Among the entries below, one line contains "- 🌱 I’m currently learning ..." and another contains "### Libraries & Frameworks". Transcribe those two lines and every line between them, exactly.

☆ ☆ ☆ ☆ ☆ ☆ ☆

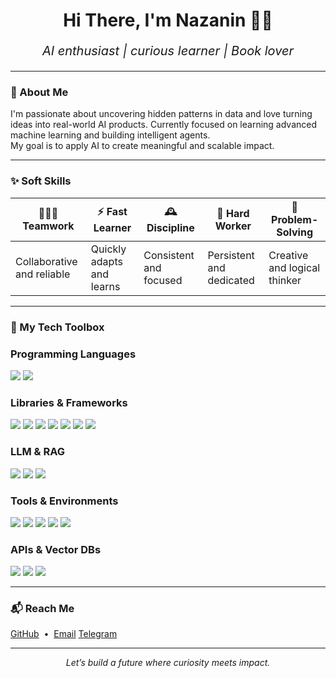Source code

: 
<!--
**nazaninghobadi/nazaninghobadi** is a ✨ _special_ ✨ repository because its `README.md` (this file) appears on your GitHub profile.

Here are some ideas to get you started:

- 🔭 I’m currently working on ...
- 🌱 I’m currently learning ...
- 👯 I’m looking to collaborate on ...
- 🤔 I’m looking for help with ...
- 💬 Ask me about ...
- 📫 How to reach me: ...
- 😄 Pronouns: ...
- ⚡ Fun fact: ...
-->
<h1 align="center">Hi There, I'm Nazanin 👩‍💻</h1>

<p align="center" style="font-size:20px; font-style:italic;">
  AI enthusiast | curious learner | Book lover
</p>



---
### 🌱 About Me

I'm passionate about uncovering hidden patterns in data and love turning ideas into real-world AI products.
Currently focused on learning advanced machine learning and building intelligent agents.  
My goal is to apply AI to create meaningful and scalable impact.

---

### ✨ Soft Skills

| 🧑‍🤝‍🧑 Teamwork        | ⚡ Fast Learner          | 🕰️ Discipline            | 💪 Hard Worker            | 🧠 Problem-Solving         |
|------------------------|--------------------------|---------------------------|---------------------------|-----------------------------|
| Collaborative and reliable | Quickly adapts and learns | Consistent and focused | Persistent and dedicated | Creative and logical thinker |

---
### 🧰 My Tech Toolbox

### Programming Languages
<p>
  <img src="https://img.shields.io/badge/-Python-3776AB?style=flat&logo=python&logoColor=white"/>
  <img src="https://img.shields.io/badge/-C%23-239120?style=flat&logo=c-sharp&logoColor=white"/>
</p>

### Libraries & Frameworks
<p>
  <img src="https://img.shields.io/badge/-NumPy-013243?style=flat&logo=numpy&logoColor=white"/>
  <img src="https://img.shields.io/badge/-Pandas-150458?style=flat&logo=pandas&logoColor=white"/>
  <img src="https://img.shields.io/badge/-Matplotlib-11557C?style=flat&logo=matplotlib&logoColor=white"/>
  <img src="https://img.shields.io/badge/-Plotly-3F4F75?style=flat&logo=plotly&logoColor=white"/>
  <img src="https://img.shields.io/badge/-Scikit--learn-F7931E?style=flat&logo=scikit-learn&logoColor=white"/>
  <img src="https://img.shields.io/badge/-TensorFlow-FF6F00?style=flat&logo=tensorflow&logoColor=white"/>
  <img src="https://img.shields.io/badge/-Keras-D00000?style=flat&logo=keras&logoColor=white"/>
</p>

### LLM & RAG
<p>
  <img src="https://img.shields.io/badge/-LangChain-blueviolet?style=flat"/>
  <img src="https://img.shields.io/badge/-RAG-black?style=flat"/>
  <img src="https://img.shields.io/badge/-LLMs-000000?style=flat"/>
</p>

### Tools & Environments
<p>
  <img src="https://img.shields.io/badge/-Git-F05032?style=flat&logo=git&logoColor=white"/>
  <img src="https://img.shields.io/badge/-VSCode-007ACC?style=flat&logo=visual-studio-code&logoColor=white"/>
  <img src="https://img.shields.io/badge/-Jupyter-F37626?style=flat&logo=jupyter&logoColor=white"/>
  <img src="https://img.shields.io/badge/-Google_Colab-F9AB00?style=flat&logo=googlecolab&logoColor=white"/>
  <img src="https://img.shields.io/badge/-Anaconda-44A833?style=flat&logo=anaconda&logoColor=white"/>
</p>

### APIs & Vector DBs
<p>
  <img src="https://img.shields.io/badge/-OpenAI_API-412991?style=flat&logo=openai&logoColor=white"/>
  <img src="https://img.shields.io/badge/-OpenRouter_API-gray?style=flat"/>
  <img src="https://img.shields.io/badge/-Vector_DBs-006400?style=flat"/>
</p>

---

### 📬 Reach Me

<p>
  <a href="https://github.com/nazaninghobadi">GitHub</a> &nbsp;•&nbsp;
  <a href="mailto:nazligh8383@email.com">Email</a>
  <a href="https://t.me/nazigho">Telegram</a>
</p>

---

<p align="center">
  <em>Let’s build a future where curiosity meets impact.</em>
</p>

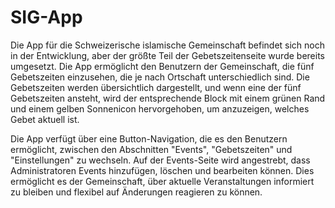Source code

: # SIG-App

Die App für die Schweizerische islamische Gemeinschaft befindet sich noch in der Entwicklung, aber der größte Teil der Gebetszeitenseite wurde bereits umgesetzt. Die App ermöglicht den Benutzern der Gemeinschaft, die fünf Gebetszeiten einzusehen, die je nach Ortschaft unterschiedlich sind. Die Gebetszeiten werden übersichtlich dargestellt, und wenn eine der fünf Gebetszeiten ansteht, wird der entsprechende Block mit einem grünen Rand und einem gelben Sonnenicon hervorgehoben, um anzuzeigen, welches Gebet aktuell ist.

Die App verfügt über eine Button-Navigation, die es den Benutzern ermöglicht, zwischen den Abschnitten "Events", "Gebetszeiten" und "Einstellungen" zu wechseln. Auf der Events-Seite wird angestrebt, dass Administratoren Events hinzufügen, löschen und bearbeiten können. Dies ermöglicht es der Gemeinschaft, über aktuelle Veranstaltungen informiert zu bleiben und flexibel auf Änderungen reagieren zu können.
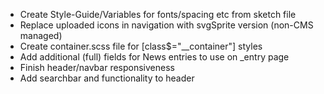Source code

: <!-- markdownlint-disable -->
* Create Style-Guide/Variables for fonts/spacing etc from sketch file
* Replace uploaded icons in navigation with svgSprite version (non-CMS managed)
* Create container.scss file for [class$="__container"] styles
* Add additional (full) fields for News entries to use on _entry page
* Finish header/navbar responsiveness
* Add searchbar and functionality to header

☆ ☆ ☆ ☆ ☆ ☆ ☆

**Your response:**
- 🌱 I’m currently learning ...
- 👯 I’m looking to collaborate on ...
- 🤔 I’m looking for help with ...
- 💬 Ask me about ...
- 📫 How to reach me: ...
- 😄 Pronouns: ...
- ⚡ Fun fact: ...
-->
<h1 align="center">Hi There, I'm Nazanin 👩‍💻</h1>

<p align="center" style="font-size:20px; font-style:italic;">
  AI enthusiast | curious learner | Book lover
</p>



---
### 🌱 About Me

I'm passionate about uncovering hidden patterns in data and love turning ideas into real-world AI products.
Currently focused on learning advanced machine learning and building intelligent agents.  
My goal is to apply AI to create meaningful and scalable impact.

---

### ✨ Soft Skills

| 🧑‍🤝‍🧑 Teamwork        | ⚡ Fast Learner          | 🕰️ Discipline            | 💪 Hard Worker            | 🧠 Problem-Solving         |
|------------------------|--------------------------|---------------------------|---------------------------|-----------------------------|
| Collaborative and reliable | Quickly adapts and learns | Consistent and focused | Persistent and dedicated | Creative and logical thinker |

---
### 🧰 My Tech Toolbox

### Programming Languages
<p>
  <img src="https://img.shields.io/badge/-Python-3776AB?style=flat&logo=python&logoColor=white"/>
  <img src="https://img.shields.io/badge/-C%23-239120?style=flat&logo=c-sharp&logoColor=white"/>
</p>

### Libraries & Frameworks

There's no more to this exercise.